● **Task details**
Of the entries below, return only those lines from the line with "The year is 1337." to the line with "The head monk", exactly, both included.

====== Listed records ======

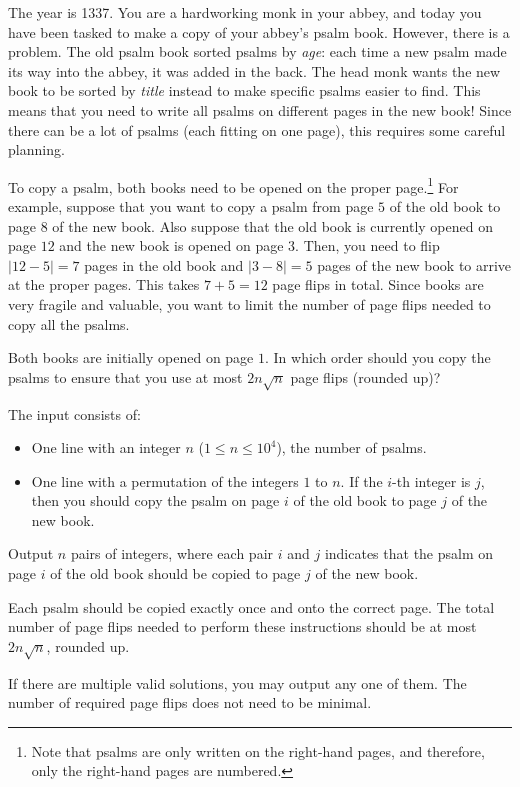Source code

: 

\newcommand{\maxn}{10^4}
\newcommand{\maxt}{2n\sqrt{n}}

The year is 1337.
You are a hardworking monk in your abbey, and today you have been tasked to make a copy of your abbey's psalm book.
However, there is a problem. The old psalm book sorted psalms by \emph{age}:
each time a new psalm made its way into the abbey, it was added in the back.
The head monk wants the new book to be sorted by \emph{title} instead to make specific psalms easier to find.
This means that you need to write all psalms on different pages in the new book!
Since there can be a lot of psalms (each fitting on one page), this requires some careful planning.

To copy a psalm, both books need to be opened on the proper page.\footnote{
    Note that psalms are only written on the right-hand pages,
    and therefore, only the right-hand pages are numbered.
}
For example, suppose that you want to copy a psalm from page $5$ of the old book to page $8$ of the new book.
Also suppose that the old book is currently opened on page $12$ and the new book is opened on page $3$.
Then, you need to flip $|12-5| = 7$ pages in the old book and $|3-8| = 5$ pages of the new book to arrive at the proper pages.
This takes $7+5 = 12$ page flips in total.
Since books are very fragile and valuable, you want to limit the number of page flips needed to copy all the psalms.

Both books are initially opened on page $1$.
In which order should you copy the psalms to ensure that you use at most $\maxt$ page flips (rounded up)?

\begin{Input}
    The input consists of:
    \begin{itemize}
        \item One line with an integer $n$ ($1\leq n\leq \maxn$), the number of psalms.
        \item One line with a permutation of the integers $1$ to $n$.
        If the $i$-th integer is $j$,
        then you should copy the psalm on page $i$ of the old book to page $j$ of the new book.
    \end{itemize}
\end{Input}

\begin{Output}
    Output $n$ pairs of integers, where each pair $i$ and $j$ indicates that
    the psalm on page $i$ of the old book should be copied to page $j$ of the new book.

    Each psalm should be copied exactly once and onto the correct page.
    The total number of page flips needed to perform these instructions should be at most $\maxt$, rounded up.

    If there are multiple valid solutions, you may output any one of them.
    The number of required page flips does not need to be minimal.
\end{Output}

======
====== Listed records ======

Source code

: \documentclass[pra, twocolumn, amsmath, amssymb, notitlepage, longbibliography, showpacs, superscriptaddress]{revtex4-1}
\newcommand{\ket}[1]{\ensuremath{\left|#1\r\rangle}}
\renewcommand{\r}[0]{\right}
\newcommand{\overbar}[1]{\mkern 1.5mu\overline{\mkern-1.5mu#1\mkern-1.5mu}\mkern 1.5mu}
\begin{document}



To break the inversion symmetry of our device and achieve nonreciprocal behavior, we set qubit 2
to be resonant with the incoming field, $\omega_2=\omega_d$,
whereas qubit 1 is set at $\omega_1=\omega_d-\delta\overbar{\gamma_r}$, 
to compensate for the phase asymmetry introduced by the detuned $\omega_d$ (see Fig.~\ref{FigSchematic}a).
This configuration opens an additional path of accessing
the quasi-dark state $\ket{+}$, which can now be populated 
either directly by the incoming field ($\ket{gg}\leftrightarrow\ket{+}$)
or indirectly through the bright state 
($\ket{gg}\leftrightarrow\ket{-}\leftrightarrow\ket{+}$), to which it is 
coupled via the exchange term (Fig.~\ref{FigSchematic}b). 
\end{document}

======

● **Reply**
The year is 1337.
You are a hardworking monk in your abbey, and today you have been tasked to make a copy of your abbey's psalm book.
However, there is a problem. The old psalm book sorted psalms by \emph{age}:
each time a new psalm made its way into the abbey, it was added in the back.
The head monk wants the new book to be sorted by \emph{title} instead to make specific psalms easier to find.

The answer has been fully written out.